# Data under study
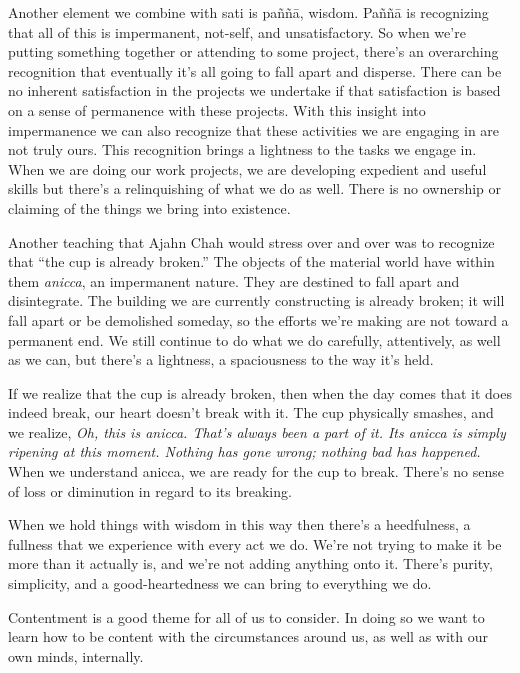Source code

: Another element we combine with sati is paññā, wisdom. Paññā is 
recognizing that all of this is impermanent, not-self, and 
unsatisfactory. So when we're putting something together or attending 
to some project, there's an overarching recognition that eventually 
it's all going to fall apart and disperse. There can be no inherent 
satisfaction in the projects we undertake if that satisfaction is based 
on a sense of permanence with these projects. With this insight into 
impermanence we can also recognize that these activities we are 
engaging in are not truly ours. This recognition brings a lightness to 
the tasks we engage in. When we are doing our work projects, we are 
developing expedient and useful skills but there's a relinquishing of 
what we do as well. There is no ownership or claiming of the things we 
bring into existence.

Another teaching that Ajahn Chah would stress over and over was to 
recognize that ``the cup is already broken.'' The objects of the 
material world have within them \emph{anicca}, an impermanent nature. 
They are destined to fall apart and disintegrate. The building we are 
currently constructing is already broken; it will fall apart or be 
demolished someday, so the efforts we're making are not toward a 
permanent end. We still continue to do what we do carefully, 
attentively, as well as we can, but there's a lightness, a spaciousness 
to the way it's held.

If we realize that the cup is already broken, then when the day comes 
that it does indeed break, our heart doesn't break with it. The cup 
physically smashes, and we realize, \emph{Oh, this is anicca. That's 
always been a part of it. Its anicca is simply ripening at this moment. 
Nothing has gone wrong; nothing bad has happened.} When we understand 
anicca, we are ready for the cup to break. There's no sense of loss or 
diminution in regard to its breaking.

When we hold things with wisdom in this way then there's a heedfulness, 
a fullness that we experience with every act we do. We're not trying to 
make it be more than it actually is, and we're not adding anything onto 
it. There's purity, simplicity, and a good-heartedness we can bring to 
everything we do.


Contentment is a good theme for all of us to consider. In doing so we 
want to learn how to be content with the circumstances around us, as 
well as with our own minds, internally.

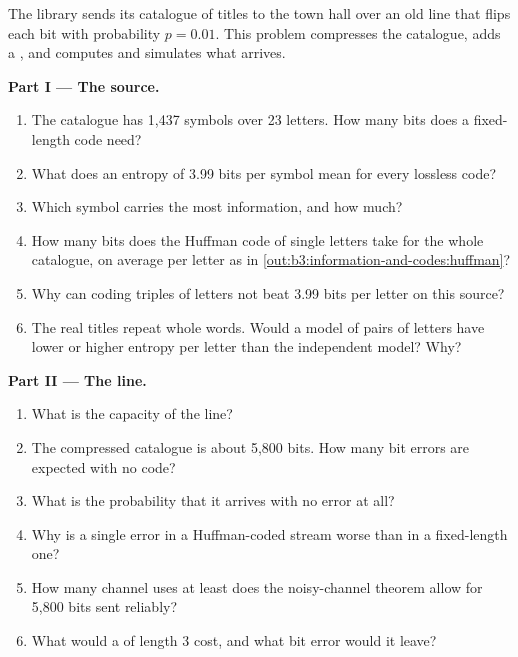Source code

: \begin{problem}\label{pb:b3:information-and-codes:1}
The library sends its catalogue of titles to the town hall over an old line that flips each bit with probability $p = 0.01$. This problem compresses the catalogue, adds a , and computes and simulates what arrives.

\medskip\noindent\textbf{Part I --- The source.}
\begin{enumerate}
  \item The catalogue has 1,437 symbols over 23 letters. How many bits does a fixed-length code need?
  \item What does an entropy of 3.99 bits per symbol mean for every lossless code?
  \item Which symbol carries the most information, and how much?
  \item How many bits does the Huffman code of single letters take for the whole catalogue, on average per letter as in \cref{out:b3:information-and-codes:huffman}?
  \item Why can coding triples of letters not beat 3.99 bits per letter on this source?
  \item The real titles repeat whole words. Would a model of pairs of letters have lower or higher entropy per letter than the independent model? Why?
\end{enumerate}

\medskip\noindent\textbf{Part II --- The line.}
\begin{enumerate}[resume]
  \item What is the capacity of the line?
  \item The compressed catalogue is about 5,800 bits. How many bit errors are expected with no code?
  \item What is the probability that it arrives with no error at all?
  \item Why is a single error in a Huffman-coded stream worse than in a fixed-length one?
  \item How many channel uses at least does the noisy-channel theorem allow for 5,800 bits sent reliably?
  \item What would a  of length 3 cost, and what bit error would it leave?
\end{enumerate}


\end{problem}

# Task description
A single number is required: how many lines in the material above include the string "fixed".

# Finished exercise
2